• [WHAT TO WORK ON]: Look below for the line holding "a block address." and the line holding "is $9$ bytes.". Repeat those two and everything between, exactly.

• [GIVEN RECORDS]:
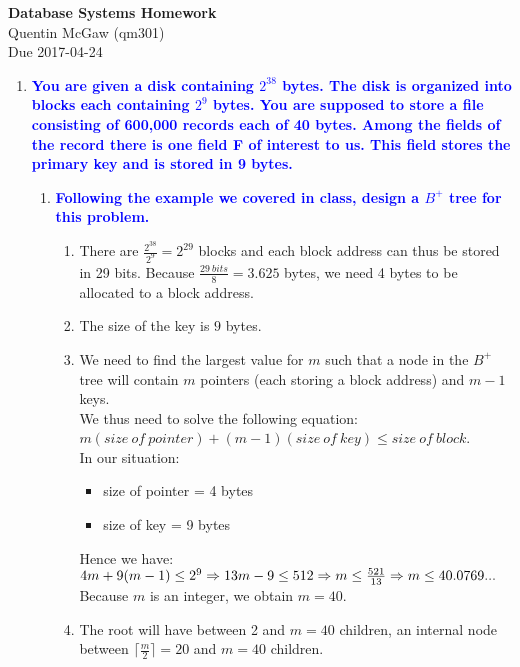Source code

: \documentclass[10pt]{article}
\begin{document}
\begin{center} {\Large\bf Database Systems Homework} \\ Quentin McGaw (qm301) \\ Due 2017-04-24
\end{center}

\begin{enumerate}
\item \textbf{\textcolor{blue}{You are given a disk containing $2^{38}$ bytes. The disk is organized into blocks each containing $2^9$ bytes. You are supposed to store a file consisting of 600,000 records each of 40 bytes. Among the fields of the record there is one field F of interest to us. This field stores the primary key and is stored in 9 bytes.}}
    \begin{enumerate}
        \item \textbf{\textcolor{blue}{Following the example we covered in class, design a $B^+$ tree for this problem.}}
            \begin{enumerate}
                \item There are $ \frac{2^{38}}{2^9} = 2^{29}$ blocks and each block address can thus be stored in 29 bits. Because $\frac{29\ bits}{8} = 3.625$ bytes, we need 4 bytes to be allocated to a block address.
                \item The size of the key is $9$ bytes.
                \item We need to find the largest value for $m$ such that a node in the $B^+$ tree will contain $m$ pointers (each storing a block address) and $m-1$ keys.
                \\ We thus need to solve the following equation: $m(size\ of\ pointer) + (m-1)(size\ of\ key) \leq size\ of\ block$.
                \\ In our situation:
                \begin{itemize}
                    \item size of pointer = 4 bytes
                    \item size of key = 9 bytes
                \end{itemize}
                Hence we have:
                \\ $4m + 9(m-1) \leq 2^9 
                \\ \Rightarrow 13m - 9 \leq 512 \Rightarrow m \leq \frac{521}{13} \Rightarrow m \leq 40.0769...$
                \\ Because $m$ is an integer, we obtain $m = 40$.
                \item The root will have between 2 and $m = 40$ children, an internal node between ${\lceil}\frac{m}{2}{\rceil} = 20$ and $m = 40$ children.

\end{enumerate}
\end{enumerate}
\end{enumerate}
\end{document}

• [ANSWER BOX]:
                \item There are $ \frac{2^{38}}{2^9} = 2^{29}$ blocks and each block address can thus be stored in 29 bits. Because $\frac{29\ bits}{8} = 3.625$ bytes, we need 4 bytes to be allocated to a block address.
                \item The size of the key is $9$ bytes.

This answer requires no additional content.